With regard to the impact of declining ovarian hormones on sexual function, diminishing estrogen levels have not been found to be associated with declining sexual interest. However, declining estrogen levels that occur during perimenopause often result in vaginal dryness and atrophy due to diminished blood flow to the vagina. The vagina is a cylindrical organ 7 to 15 cm in length. With sexual arousal, lubrication occurs as a result of secretions from the uterine glands and transudate from the subepithelial vasculature. The blood and nerve supplies to the vagina are similar to those of the penile shaft. Arterial blood flow branches off the uterine, pudendal, and ovarian arteries. The changes in the epithelial lining of the vagina occur relatively rapidly as estrogen levels decline. Subsequent vascular, muscular, and connective tissue changes occur over time. Decreased vascularization starves the surrounding tissues of nutrients and makes it more difficult for engorgement and lubrication. The vagina also loses its elasticity. Estrogen replacement therapy, unless medically contraindicated, will often prevent genital atrophy and preserves the epithelial integrity of urogenital tissues (Freedman, 2000). Topical estrogen cream or a vaginal estradiol ring may also help prevent genital atrophy and vaginal dryness (Berman & Goldstein, 2001). While vaginal dryness and dyspareunia are associated with estrogen loss, this may not become a significant problem affecting sexual function until well after menopause. Hot flashes can cause chronic sleep disturbances, which may affect psychological function. Negative changes in mood and well-being as well as poor self-esteem may also be related to decreased sexual function associated with menopause. It is also reasonable to assume that a male partner’s erectile difficulties or decline in drive play a role in a woman’s sexual activities.

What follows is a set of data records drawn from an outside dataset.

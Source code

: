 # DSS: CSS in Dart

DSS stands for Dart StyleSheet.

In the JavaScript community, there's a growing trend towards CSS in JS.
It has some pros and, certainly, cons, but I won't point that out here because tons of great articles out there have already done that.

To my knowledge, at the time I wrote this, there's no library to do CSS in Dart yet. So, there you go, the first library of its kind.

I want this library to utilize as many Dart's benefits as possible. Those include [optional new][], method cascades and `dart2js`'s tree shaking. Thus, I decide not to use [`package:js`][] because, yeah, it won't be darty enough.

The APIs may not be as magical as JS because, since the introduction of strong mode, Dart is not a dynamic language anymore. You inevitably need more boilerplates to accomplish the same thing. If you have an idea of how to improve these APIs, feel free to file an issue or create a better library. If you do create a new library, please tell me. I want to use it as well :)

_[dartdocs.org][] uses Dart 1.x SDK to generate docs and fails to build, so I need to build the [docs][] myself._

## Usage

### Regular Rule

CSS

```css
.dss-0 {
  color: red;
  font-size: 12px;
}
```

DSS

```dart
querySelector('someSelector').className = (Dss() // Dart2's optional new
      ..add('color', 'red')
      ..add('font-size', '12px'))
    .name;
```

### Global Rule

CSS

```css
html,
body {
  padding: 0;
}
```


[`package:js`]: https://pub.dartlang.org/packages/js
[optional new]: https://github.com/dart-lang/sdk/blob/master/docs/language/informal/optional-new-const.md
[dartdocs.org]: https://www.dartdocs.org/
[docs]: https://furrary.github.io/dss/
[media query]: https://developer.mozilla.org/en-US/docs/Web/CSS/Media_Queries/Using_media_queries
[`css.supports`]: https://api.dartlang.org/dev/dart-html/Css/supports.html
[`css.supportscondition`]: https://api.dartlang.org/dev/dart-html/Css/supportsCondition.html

Some experts believe that changes in sexual function are the result of either diminished estrogen effects on the cardiovascular system, which impairs arterial blood flow to the urogenital area, or decreased estrogenic effects on the central and peripheral nervous system, which impair touch and vibration perception. However, this would result in decreased arousability and orgasm and it is hypoactive desire that is the most prevalent sexual dysfunction for women.

The clitoris is composed of the clitoral gland and two corporal bodies that extend for perhaps 9 to 10 centimeters behind the head of the clitoris and along the under surface of the vagina. These corporal bodies are made of erectile tissue covered with a unilaminar tunica, rather than the trilayer tunica found in the penis. Therefore, the clitoris can become engorged, but it does not become erect. Clitoral changes from aging include shrinkage, a decrease in perfusion, diminished engorgement during the desire and arousal phases, and a decline in the neurophysiological response, including slowed nerve impulses and a decrease in touch perception, vibratory sensation, and reaction time. Decreased muscle tension may increase the time it takes for arousal to lead to orgasm, diminish the peak of orgasm, and cause a more rapid resolution. Additionally, the uterus typically contracts with orgasm, and with advancing age, those contractions may become painful. However, while all this sounds pretty ominous for older women, the actual perception of sexual satisfaction does not necessarily change.

Regardless of the cause, data have shown that sexual drive decreases with age, and the decrease is common in women in their 40s and 50s. [Diokno. Arch Intern Med 1990; Hawton. Arch Sex Behav 1994] Desire, however, is one of the outcome variables that has suffered from inconsistent measurement and lack of a clear definition.